On April 15, 2022, Intersect ENT, Inc. entered into an Amendment No.1 to Facility Agreement (the “Amendment”), which amends that certain Facility Agreement (as amended by the Amendment, the “Facility Agreement”), by and among the Company, as borrower, certain of the Company's subsidiaries from time to time party thereto as guarantors and Medtronic, Inc., a Minnesota corporation (the “Lender”), providing for an incremental unsecured subordinated loan of a principal amount equal to $15 million by the Lender to the Company (the “Incremental Loan”) upon the terms and conditions set forth in the Facility Agreement (the “Financing”). The Incremental Loan will mature one hundred eighty (180) days following the earlier of (x) the Maturity Date (as defined in the Deerfield Facility Agreement (as defined in the Facility Agreement)) and (y) the date on which the Deerfield Facility Agreement has been fully paid in cash and is terminated, unless earlier repaid or accelerated. The Incremental Loan survives the termination of the Merger Agreement (as defined the Facility Agreement) and remains due and payable until repaid or otherwise satisfied in full.

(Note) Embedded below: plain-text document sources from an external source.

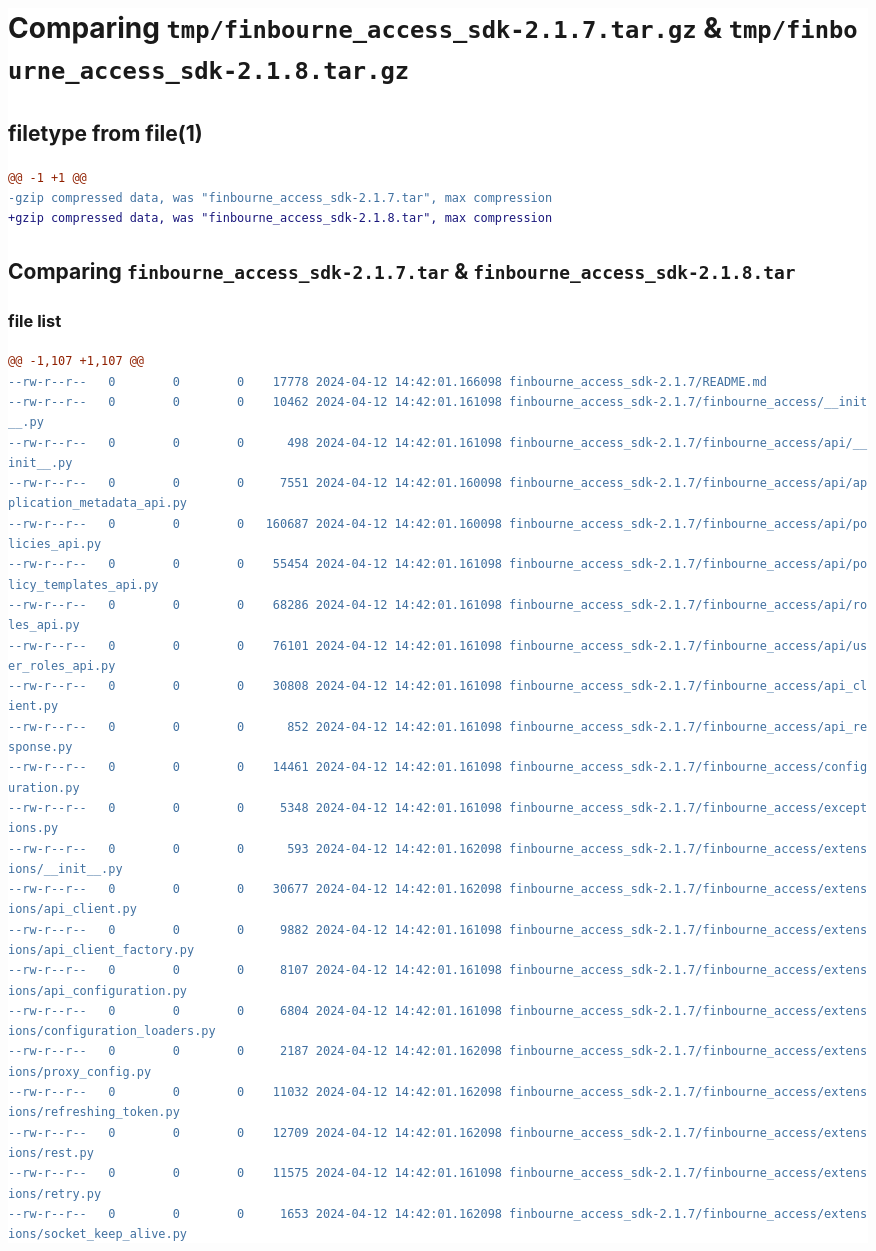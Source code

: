 # Comparing `tmp/finbourne_access_sdk-2.1.7.tar.gz` & `tmp/finbourne_access_sdk-2.1.8.tar.gz`

## filetype from file(1)

```diff
@@ -1 +1 @@
-gzip compressed data, was "finbourne_access_sdk-2.1.7.tar", max compression
+gzip compressed data, was "finbourne_access_sdk-2.1.8.tar", max compression
```

## Comparing `finbourne_access_sdk-2.1.7.tar` & `finbourne_access_sdk-2.1.8.tar`

### file list

```diff
@@ -1,107 +1,107 @@
--rw-r--r--   0        0        0    17778 2024-04-12 14:42:01.166098 finbourne_access_sdk-2.1.7/README.md
--rw-r--r--   0        0        0    10462 2024-04-12 14:42:01.161098 finbourne_access_sdk-2.1.7/finbourne_access/__init__.py
--rw-r--r--   0        0        0      498 2024-04-12 14:42:01.161098 finbourne_access_sdk-2.1.7/finbourne_access/api/__init__.py
--rw-r--r--   0        0        0     7551 2024-04-12 14:42:01.160098 finbourne_access_sdk-2.1.7/finbourne_access/api/application_metadata_api.py
--rw-r--r--   0        0        0   160687 2024-04-12 14:42:01.160098 finbourne_access_sdk-2.1.7/finbourne_access/api/policies_api.py
--rw-r--r--   0        0        0    55454 2024-04-12 14:42:01.161098 finbourne_access_sdk-2.1.7/finbourne_access/api/policy_templates_api.py
--rw-r--r--   0        0        0    68286 2024-04-12 14:42:01.161098 finbourne_access_sdk-2.1.7/finbourne_access/api/roles_api.py
--rw-r--r--   0        0        0    76101 2024-04-12 14:42:01.161098 finbourne_access_sdk-2.1.7/finbourne_access/api/user_roles_api.py
--rw-r--r--   0        0        0    30808 2024-04-12 14:42:01.161098 finbourne_access_sdk-2.1.7/finbourne_access/api_client.py
--rw-r--r--   0        0        0      852 2024-04-12 14:42:01.161098 finbourne_access_sdk-2.1.7/finbourne_access/api_response.py
--rw-r--r--   0        0        0    14461 2024-04-12 14:42:01.161098 finbourne_access_sdk-2.1.7/finbourne_access/configuration.py
--rw-r--r--   0        0        0     5348 2024-04-12 14:42:01.161098 finbourne_access_sdk-2.1.7/finbourne_access/exceptions.py
--rw-r--r--   0        0        0      593 2024-04-12 14:42:01.162098 finbourne_access_sdk-2.1.7/finbourne_access/extensions/__init__.py
--rw-r--r--   0        0        0    30677 2024-04-12 14:42:01.162098 finbourne_access_sdk-2.1.7/finbourne_access/extensions/api_client.py
--rw-r--r--   0        0        0     9882 2024-04-12 14:42:01.161098 finbourne_access_sdk-2.1.7/finbourne_access/extensions/api_client_factory.py
--rw-r--r--   0        0        0     8107 2024-04-12 14:42:01.161098 finbourne_access_sdk-2.1.7/finbourne_access/extensions/api_configuration.py
--rw-r--r--   0        0        0     6804 2024-04-12 14:42:01.161098 finbourne_access_sdk-2.1.7/finbourne_access/extensions/configuration_loaders.py
--rw-r--r--   0        0        0     2187 2024-04-12 14:42:01.162098 finbourne_access_sdk-2.1.7/finbourne_access/extensions/proxy_config.py
--rw-r--r--   0        0        0    11032 2024-04-12 14:42:01.162098 finbourne_access_sdk-2.1.7/finbourne_access/extensions/refreshing_token.py
--rw-r--r--   0        0        0    12709 2024-04-12 14:42:01.162098 finbourne_access_sdk-2.1.7/finbourne_access/extensions/rest.py
--rw-r--r--   0        0        0    11575 2024-04-12 14:42:01.161098 finbourne_access_sdk-2.1.7/finbourne_access/extensions/retry.py
--rw-r--r--   0        0        0     1653 2024-04-12 14:42:01.162098 finbourne_access_sdk-2.1.7/finbourne_access/extensions/socket_keep_alive.py
```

The Company plans to use the proceeds from the Incremental Loan to provide funding for general corporate purposes. The Incremental Loan accrues interest at 5% per annum with accrued interest to be paid at maturity. The Company's obligations under the Incremental Loan and the Facility Agreement are required to be guaranteed by all of its existing and future subsidiaries (other than certain excluded and immaterial subsidiaries).

The Incremental Loan may be prepaid in part or in full prior to maturity without any penalty or premium.